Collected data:
....

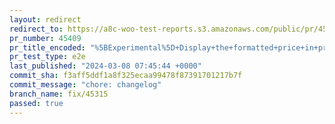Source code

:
 ```yaml
---
layout: redirect
redirect_to: https://a8c-woo-test-reports.s3.amazonaws.com/public/pr/45409/e2e/index.html
pr_number: 45409
pr_title_encoded: "%5BExperimental%5D+Display+the+formatted+price+in+price+filter+text+input+fields"
pr_test_type: e2e
last_published: "2024-03-08 07:45:44 +0000"
commit_sha: f3aff5ddf1a8f325ecaa99478f87391701217b7f
commit_message: "chore: changelog"
branch_name: fix/45315
passed: true
---
```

....

— What is being asked —
Where a picture appears in the data, omit it; restate the rest word for word.

— Your solution —
Source code

:
 ```yaml
---
layout: redirect
redirect_to: https://a8c-woo-test-reports.s3.amazonaws.com/public/pr/45409/e2e/index.html
pr_number: 45409
pr_title_encoded: "%5BExperimental%5D+Display+the+formatted+price+in+price+filter+text+input+fields"
pr_test_type: e2e
last_published: "2024-03-08 07:45:44 +0000"
commit_sha: f3aff5ddf1a8f325ecaa99478f87391701217b7f
commit_message: "chore: changelog"
branch_name: fix/45315
passed: true
---
```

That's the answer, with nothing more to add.